Saturday, June 04, 2005

The Fear of Animals

Wild animals are instinctual creatures. Nature (or God, depending on your viewpoint) has given them instincts to survive the harsh elements of this planet, and particularly to escape other predatory creatures that stalk the land, sea, and air. These instincts are even present in man, although to a degree that they can be controlled and overridden by conscious thought. As well, some of these instincts, through the process of constant bombardment of repetitive stimuli, can undergo a process of extinction whereby the instinctual response becomes less and less after repeated stimulation.
Given these natural instincts of animals, I will here maintain the observation that the worst thing you can do to a wild animal is to make it afraid. When a wild animal encounters a stimuli that is either shocking, sudden, or novel (perceived as a threat), its body undergoes an automatic process which scientists refer to as the “fight or flight” response. This is a natural response to some sort of external stressor. It involves a rapid release of energy-gathering substances within the body, including the familiar hormone epinephrine (also known as adrenaline), as well as other catecholamines. These hormones produce a body-wide systemic response that allows the animal to fight off the offending stimuli, particularly predators, or flee to avoid death. The effects of this response include dilation of the pupils, an increase in heart rate, blood pressure, and respiration (which results in increased oxygenation to muscles), and constriction of blood vessels close to the skin so that if an injury is sustained, blood loss is attenuated.
The “fight or flight” response is present in humans as well. Have you ever had a person jump from behind something suddenly and scare you? It does not feel that good. The sudden release of the catecholamine hormones can mainly be described as anxiety-producing (similar to a short-lived panic attack), although some people describe it as a “rush.”
The response is the same in a wild animal. Making an animal afraid is even worse than when somebody scares you. Humans can adjust their stress response consciously, and, because of our high level of intelligence, threats are perceived very differently than animals. To a wild animal, if the stress response is initiated, the particular stressor is almost always perceived as life-threatening.
Think of a deer that stares straight at your headlights on the highway while you are speeding straight at it at 55 MPH. The stress response is paralyzing. Again, try to get within 5-10 feet of a squirrel or other small wild animal. Especially if they have never seen a human being in their lives, they will perceive you as a threat to their life and try to flee. Even worse is when a wild animal is captured.
Luckily, repeated exposure to humans and other threats attenuates this response, evidenced by deer and other animals that are walking around towns in the middle of the street without fear.
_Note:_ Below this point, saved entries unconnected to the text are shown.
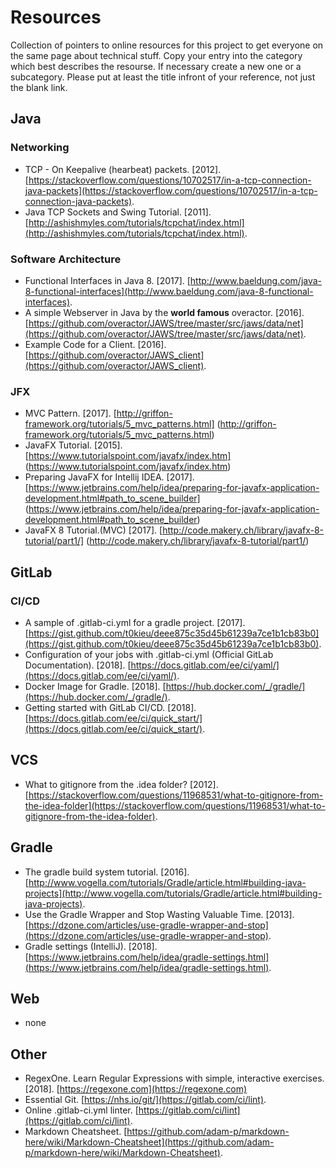 # Resources
Collection of pointers to online resources for this project to get everyone on the same page about technical stuff.
Copy your entry into the category which best describes the resourse. If necessary create a new one or a subcategory. Please put at least the title infront of your reference, not just the blank link.

## Java
### Networking
- TCP - On Keepalive (hearbeat) packets. [2012]. [https://stackoverflow.com/questions/10702517/in-a-tcp-connection-java-packets](https://stackoverflow.com/questions/10702517/in-a-tcp-connection-java-packets).
- Java TCP Sockets and Swing Tutorial. [2011]. [http://ashishmyles.com/tutorials/tcpchat/index.html](http://ashishmyles.com/tutorials/tcpchat/index.html).

### Software Architecture
- Functional Interfaces in Java 8. [2017]. [http://www.baeldung.com/java-8-functional-interfaces](http://www.baeldung.com/java-8-functional-interfaces).
- A simple Webserver in Java by the **world famous** overactor. [2016]. [https://github.com/overactor/JAWS/tree/master/src/jaws/data/net](https://github.com/overactor/JAWS/tree/master/src/jaws/data/net).
- Example Code for a Client. [2016]. [https://github.com/overactor/JAWS_client](https://github.com/overactor/JAWS_client).

### JFX
- MVC Pattern. [2017]. [http://griffon-framework.org/tutorials/5_mvc_patterns.html] (http://griffon-framework.org/tutorials/5_mvc_patterns.html)
- JavaFX Tutorial. [2015]. [https://www.tutorialspoint.com/javafx/index.htm] (https://www.tutorialspoint.com/javafx/index.htm)
- Preparing JavaFX for Intellij IDEA. [2017]. [https://www.jetbrains.com/help/idea/preparing-for-javafx-application-development.html#path_to_scene_builder] (https://www.jetbrains.com/help/idea/preparing-for-javafx-application-development.html#path_to_scene_builder)
- JavaFX 8 Tutorial.(MVC) [2017]. [http://code.makery.ch/library/javafx-8-tutorial/part1/] (http://code.makery.ch/library/javafx-8-tutorial/part1/)

## GitLab
### CI/CD
- A sample of .gitlab-ci.yml for a gradle project. [2017]. [https://gist.github.com/t0kieu/deee875c35d45b61239a7ce1b1cb83b0](https://gist.github.com/t0kieu/deee875c35d45b61239a7ce1b1cb83b0).
- Configuration of your jobs with .gitlab-ci.yml (Official GitLab Documentation). [2018]. [https://docs.gitlab.com/ee/ci/yaml/](https://docs.gitlab.com/ee/ci/yaml/).
- Docker Image for Gradle. [2018]. [https://hub.docker.com/_/gradle/](https://hub.docker.com/_/gradle/).
- Getting started with GitLab CI/CD. [2018]. [https://docs.gitlab.com/ee/ci/quick_start/](https://docs.gitlab.com/ee/ci/quick_start/).

## VCS
- What to gitignore from the .idea folder? [2012]. [https://stackoverflow.com/questions/11968531/what-to-gitignore-from-the-idea-folder](https://stackoverflow.com/questions/11968531/what-to-gitignore-from-the-idea-folder).

## Gradle
- The gradle build system tutorial. [2016]. [http://www.vogella.com/tutorials/Gradle/article.html#building-java-projects](http://www.vogella.com/tutorials/Gradle/article.html#building-java-projects).
- Use the Gradle Wrapper and Stop Wasting Valuable Time. [2013]. [https://dzone.com/articles/use-gradle-wrapper-and-stop](https://dzone.com/articles/use-gradle-wrapper-and-stop).
- Gradle settings (IntelliJ). [2018]. [https://www.jetbrains.com/help/idea/gradle-settings.html](https://www.jetbrains.com/help/idea/gradle-settings.html).

## Web
- none

## Other
- RegexOne. Learn Regular Expressions with simple, interactive exercises. [2018]. [https://regexone.com](https://regexone.com)
- Essential Git. [https://nhs.io/git/](https://gitlab.com/ci/lint).
- Online .gitlab-ci.yml linter. [https://gitlab.com/ci/lint](https://gitlab.com/ci/lint).
- Markdown Cheatsheet. [https://github.com/adam-p/markdown-here/wiki/Markdown-Cheatsheet](https://github.com/adam-p/markdown-here/wiki/Markdown-Cheatsheet).
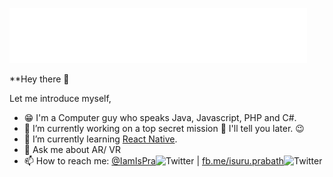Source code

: ![Isuru Prabath](https://raw.githubusercontent.com/IamIsPra/IamIsPra/master/signature.gif)

**Hey there 👋

Let me introduce myself,

- 😁 I'm a Computer guy who speaks Java, Javascript, PHP and C#.
- 🔭 I’m currently working on a top secret mission 🤫 I'll tell you later. 😉
- 🌱 I’m currently learning [React Native](https://github.com/facebook/react-native).
- 💬 Ask me about AR/ VR
- 📫 How to reach me: [@IamIsPra](https://twitter.com/IamIsPra)![Twitter](http://i.imgur.com/tXSoThF.png)   |   [fb.me/isuru.prabath](https://www.facebook.com/isuru.prabath)![Twitter](http://i.imgur.com/P3YfQoD.png)
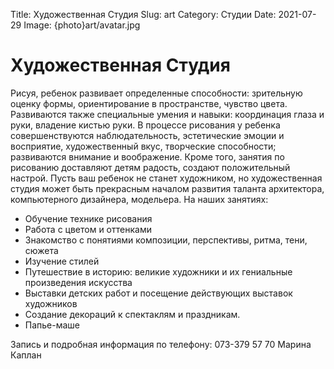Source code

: Title: Художественная Студия
Slug: art
Category: Студии
Date: 2021-07-29
Image: {photo}art/avatar.jpg

#  Художественная Студия

Рисуя, ребенок развивает определенные способности: зрительную оценку формы, ориентирование в пространстве, чувство цвета. Развиваются также специальные умения и навыки: координация глаза и руки, владение кистью руки. В процессе рисования у ребенка совершенствуются наблюдательность, эстетические эмоции и восприятие, художественный вкус, творческие способности; развиваются внимание и воображение.
Кроме того, занятия по рисованию доставляют детям радость, создают положительный настрой.
Пусть ваш ребенок не станет художником, но художественная студия может быть прекрасным началом развития таланта архитектора, компьютерного дизайнера, модельера.
На наших занятиях:

* Обучение технике рисования
* Работа с цветом и оттенками
* Знакомство с понятиями композиции, перспективы, ритма, тени, сюжета
* Изучение стилей
* Путешествие в историю: великие художники и их гениальные произведения искусства
* Выставки детских работ и посещение действующих выставок художников
* Создание декораций к спектаклям и праздникам.
* Папье-маше

Запись и подробная информация по телефону: 073-379 57 70 Марина Каплан
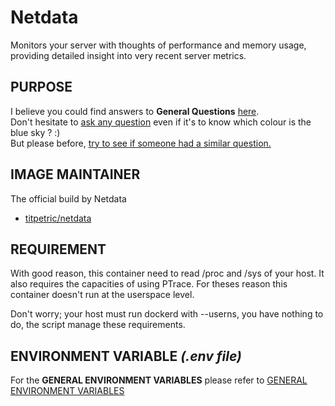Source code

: # Netdata
Monitors your server with thoughts of performance and memory usage, providing detailed insight into very recent server metrics.  

## PURPOSE
I believe you could find answers to **General Questions** <a href="../../README.md" title="" target="_blank">here</a>.  
Don't hesitate to <a href="https://github.com/jodumont/docker/issues/new" title="Ask a question by submitting an issue on github." target="_blank">ask any question</a> even if it's to know which colour is the blue sky ? :)  
But please before, <a href="https://github.com/jodumont/docker/issues?utf8=%E2%9C%93&q=is%3Aissue" title="Please look for a similar question through all the issues before opening a new one." target="_blank">try to see if someone had a similar question.</a>

## IMAGE MAINTAINER
The official build by Netdata  
- <a href="https://hub.docker.com/r/titpetric/netdata/" title="Netdata, directly from Tit Petric." target="_blank">titpetric/netdata</a>

## REQUIREMENT
With good reason, this container need to read /proc and /sys of your host. It also requires the capacities of using PTrace.  For theses reason this container doesn't run at the userspace level.  

Don't worry; your host must run dockerd with --userns, you have nothing to do, the script manage these requirements.  

## ENVIRONMENT VARIABLE *(.env file)*  
For the **GENERAL ENVIRONMENT VARIABLES** please refer to <a href="../ENV.md" title="GENERAL ENVIRONMENT VARIABLES" target="">GENERAL ENVIRONMENT VARIABLES</a> 
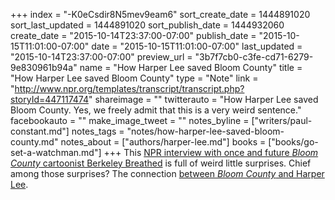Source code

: +++
index = "-K0eCsdir8N5mev9eam6"
sort_create_date = 1444891020
sort_last_updated = 1444891020
sort_publish_date = 1444932060
create_date = "2015-10-14T23:37:00-07:00"
publish_date = "2015-10-15T11:01:00-07:00"
date = "2015-10-15T11:01:00-07:00"
last_updated = "2015-10-14T23:37:00-07:00"
preview_url = "3b7f7cb0-c3fe-cd71-6279-9e830961b94a"
name = "How Harper Lee saved Bloom County"
title = "How Harper Lee saved Bloom County"
type = "Note"
link = "http://www.npr.org/templates/transcript/transcript.php?storyId=447117474"
shareimage = ""
twitterauto = "How Harper Lee saved Bloom County. Yes, we freely admit that this is a very weird sentence."
facebookauto = ""
make_image_tweet = ""
notes_byline = ["writers/paul-constant.md"]
notes_tags = "notes/how-harper-lee-saved-bloom-county.md"
notes_about = ["authors/harper-lee.md"]
books = ["books/go-set-a-watchman.md"]
+++
This [NPR interview with once and future *Bloom County* cartoonist Berkeley Breathed](http://www.npr.org/templates/transcript/transcript.php?storyId=447117474) is full of weird little surprises. Chief among those surprises? The connection [between *Bloom County* and Harper Lee](http://www.npr.org/templates/transcript/transcript.php?storyId=447117474).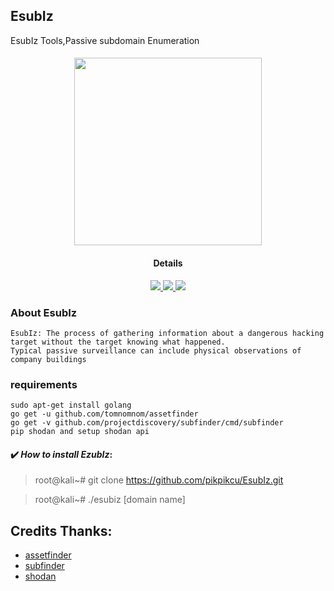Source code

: ## EsubIz 

EsubIz Tools,Passive subdomain Enumeration

<h4 align="center"><img src="https://raw.githubusercontent.com/pikpikcu/EsubIz/master/img/logo.jpg" width="300px" height="300px">

</a>
<h4 align="center">Details</h4>                
<p align="center">
  </a>
  <a href="https://ru.m.wikipedia.org/wiki/bash">
    <img src="https://img.shields.io/badge/language-bash-green.svg">
 </a>
  <a href="https://github.com/pikpikcu/EsubIz">
    <img src="https://img.shields.io/badge/version-V1.0-green.svg">
 </a>
   <a href="https://github.com/pikpikcu/EsubIz/blob/master/LICENSE">
   <img src="https://img.shields.io/badge/LICENSE-red.svg">
   </a>
 </a>
</p>

### About EsubIz 

    EsubIz: The process of gathering information about a dangerous hacking target without the target knowing what happened. 
    Typical passive surveillance can include physical observations of company buildings

### requirements

    sudo apt-get install golang
    go get -u github.com/tomnomnom/assetfinder
    go get -v github.com/projectdiscovery/subfinder/cmd/subfinder
    pip shodan and setup shodan api

#### ✔️ ***How to install EzubIz***:

> root@kali~# git clone https://github.com/pikpikcu/EsubIz.git

> root@kali~# ./esubiz [domain name]


 Credits Thanks:
------------

* [assetfinder](https://github.com/tomnomnom/assetfinder)
* [subfinder](https://github.com/projectdiscovery/subfinder)
* [shodan](https://shodan.io)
They have adapted their stress response due to the process of extinction. The domestication process is a good example of how animals can genetically lose the stress response when exposed to humans, but there are only a handful or so of these species.
So the next time you encounter a wild animal, be careful about how you approach it. The “fight or flight” response is a very powerful natural instinct. On one hand, it is a good thing, because it aids survival of the species as a whole. But to that individual animal, they perceive you as a threat, and thus they think they are going to die. It is a shame that most people do not think about this nor do they care when they frighten a poor animal. Hopefully after reading this, you will. Please remember that other forms of life live on this planet as well. We should, as Albert Schweitzer says, have a “reverence for life.”